5 ways to turn telesales calls into consultative selling conversations
Generating sales leads from cold calls isn’t easy. And in many ways, inside sales is getting tougher.
Fewer people, especially younger executives and buyers are willing to take cold calls. Gatekeepers are just as watchful as ever. Hustling, hard work and persistence is the name of the game when it comes to inside sales. Many inside sales executives need to use a mix of phone calls, emails and social media interactions to get a decision maker on the phone.
So when you do have a decision maker on the phone, or you were lucky and they picked up the first time . . . what do you say? How do you turn this opportunity into a consultative selling conversation? Here are five ways you can make the most of every cold call:
#1: Start on a positive note
Tired. Stressed. Busy. Sounds like a day in the life of a salesperson. That might be fun and games for your Instagram or Snapchat story, but you want to make a good impression: start with a positive opener.
It almost doesn’t matter what it is, just have something ready. It could be the weather, sports, the weekend (the previous or the one to come), holidays, or a safe opener that encourages a potential buyer to talk about why you’ve called them: “How’s business?”
Talking about business/work, after something positive, is a gateway towards where the problems are and crucially, how you can solve them.

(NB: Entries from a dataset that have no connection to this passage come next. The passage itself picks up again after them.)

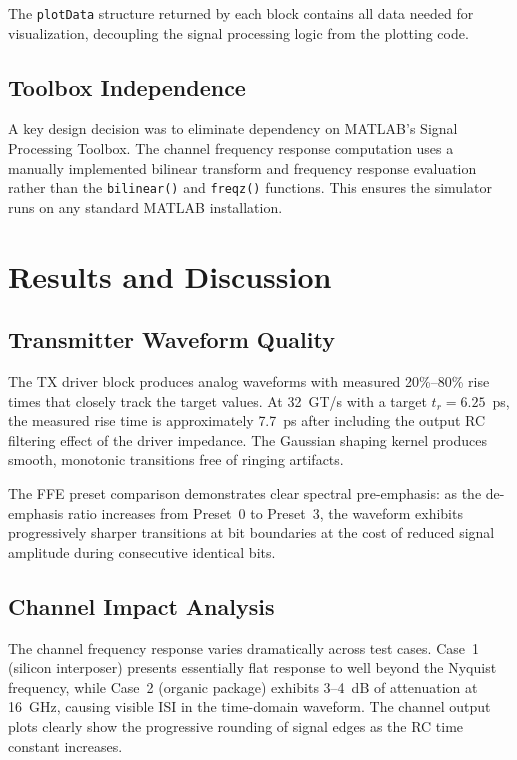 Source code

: \documentclass[conference]{IEEEtran}
\begin{document}
The \texttt{plotData} structure returned by each block contains all data needed for visualization, decoupling the signal processing logic from the plotting code.

\subsection{Toolbox Independence}

A key design decision was to eliminate dependency on MATLAB's Signal Processing Toolbox. The channel frequency response computation uses a manually implemented bilinear transform and frequency response evaluation rather than the \texttt{bilinear()} and \texttt{freqz()} functions. This ensures the simulator runs on any standard MATLAB installation.

\section{Results and Discussion}

\subsection{Transmitter Waveform Quality}

The TX driver block produces analog waveforms with measured 20\%--80\% rise times that closely track the target values. At 32~GT/s with a target $t_r = 6.25$~ps, the measured rise time is approximately 7.7~ps after including the output RC filtering effect of the driver impedance. The Gaussian shaping kernel produces smooth, monotonic transitions free of ringing artifacts.

The FFE preset comparison demonstrates clear spectral pre-emphasis: as the de-emphasis ratio increases from Preset~0 to Preset~3, the waveform exhibits progressively sharper transitions at bit boundaries at the cost of reduced signal amplitude during consecutive identical bits.

\subsection{Channel Impact Analysis}

The channel frequency response varies dramatically across test cases. Case~1 (silicon interposer) presents essentially flat response to well beyond the Nyquist frequency, while Case~2 (organic package) exhibits 3--4~dB of attenuation at 16~GHz, causing visible ISI in the time-domain waveform. The channel output plots clearly show the progressive rounding of signal edges as the RC time constant increases.
\end{document}
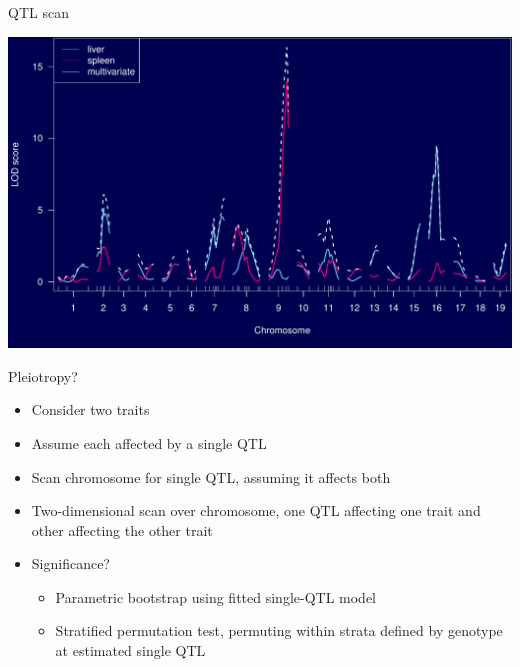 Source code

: \documentclass[12pt]{article}
\newcommand{\headsize}{\fontsize{35}{35} \selectfont}
\newcommand{\smallersize}{\fontsize{20}{25} \selectfont}
\begin{document}
\headsize \color{myyellow}
\hfill \begin{minipage}{5.75in}
\centering
QTL scan
\end{minipage}

\vspace{15mm}

\centerline{\includegraphics{Figs/iron_lod_mvn.pdf}}



\newpage

\headsize \color{myyellow}
\hfill \begin{minipage}{5.75in}
\centering
Pleiotropy?
\end{minipage}

\vspace{25mm}

\color{mywhite} \smallersize

\hspace{0.5in} \begin{minipage}{9.5in}

  \begin{itemize}
    \itemsep18pt

  \item Consider two traits
  \item Assume each affected by a single QTL
  \item Scan chromosome for single QTL, assuming it affects both
  \item Two-dimensional scan over chromosome, one QTL affecting one
    trait and other affecting the other trait
  \item Significance?
    {\color{myblue}
    \begin{itemize}
    \item Parametric bootstrap using fitted single-QTL model
    \item Stratified permutation test, permuting within strata
      defined by genotype at estimated single QTL
      \end{itemize} }

  \end{itemize}


\end{minipage}
\end{document}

If you’ve got them talking and the conversation is going well then this is an effective way into the reason you’ve called. Remember: this is still a cold call and they’re probably not wanting to stay on the phone too long.
#2: Do your homework
After a dozen or more unsuccessful calls — when you can’t even get past the gatekeeper or voicemail — you might get a little dial crazy. So when someone says, “Now is a good time to talk,” you aren’t sure what to say. Or worse, you dive into a scripted sales pitch instead of building a rapport, asking questions and listening. Unless you’ve got a great pitch, and they’re interested, and they’re ready to buy, they’re not going to call you back after that.
Before picking up the phone, know who you want to speak to, their role, and enough about the company to ask the right questions. Never go in without some knowledge.
#3: Don’t bad-mouth the competition
It can be tempting, especially if you know your competition isn’t up to scratch. But the moment you say something bad about them is the moment a potential sales lead puts those negative traits onto your company. It is known as spontaneous trait transference, and best avoided, if you want the conversation to go smoothly.
Now, if they open the door on a competitors reputation; e.g. “I’ve heard a few bad things about X”, it wouldn’t hurt to agree. People like it when others agree. Defending a negative reputation doesn’t help anyone either, but don’t pile in and use the opportunity to do further damage. It won’t help the call.
#4: Put the problem at the centre of the solution
As an inside sales executive, your main problem is selling more of your companies products or services. Potential clients don’t care about that. They’ve got their own problems.
After you’ve done your homework and got a potential buyer on the phone, you need to find out what problem your products/services can solve. Start with, “How’s business?”, or some variation of it, and use a combination of open and closed questions to find if there is a solution you can deliver.
Ask about aims and objectives, what their plans are, and if you know they’re with a particular supplier for a service you can deliver, then find out what might make them switch. See if there are shortcomings or features that would make them consider you over the competition.
#5: Qualify the lead
Assuming they’re interested to hear more, this is a wonderful opportunity to demo your product. Don’t schedule something for the future. If they have the time, jump straight into an instant demo. Show them the solution.
Give them a chance to ask questions and find out more. It is also your chance to find out how soon they might need your solution, if there is a budget, what next steps might look like. The last thing you want is to put a meeting on your calendar only to find they’re not a viable lead, or the person only answered a call because they were bored.
With an instant demo, you can quickly find out if they’re genuinely interested and plan what happens next. Best of luck on your next sales call!